Prompt: Reproduce nothing but the lines from the start of the material through the line that includes "ALL; Essential Eight:N/A", both ends included, and omit every picture.

Listed records below:

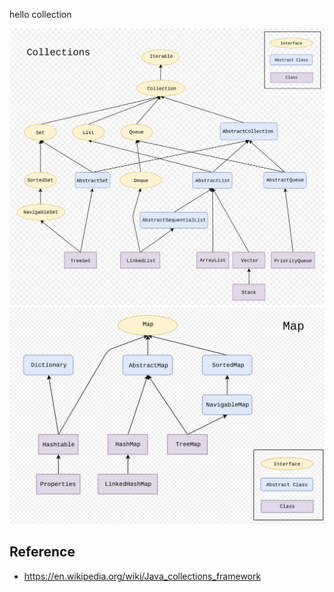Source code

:hello collection

![](/.images/doc/base/collection/collection-framework-01.png ':size=42%')
![](/.images/doc/base/collection/collection-framework-02.png ':size=54%')

## Reference
* https://en.wikipedia.org/wiki/Java_collections_framework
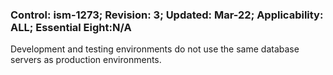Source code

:### Control: ism-1273; Revision: 3; Updated: Mar-22; Applicability: ALL; Essential Eight:N/A
<p>Development and testing environments do not use the same database servers as production environments.</p>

End of Listed records.

Result of this exercise:
Source code

:hello collection

![](/.images/doc/base/collection/collection-framework-01.png ':size=42%')
![](/.images/doc/base/collection/collection-framework-02.png ':size=54%')

## Reference
* https://en.wikipedia.org/wiki/Java_collections_framework
Source code

:### Control: ism-1273; Revision: 3; Updated: Mar-22; Applicability: ALL; Essential Eight:N/A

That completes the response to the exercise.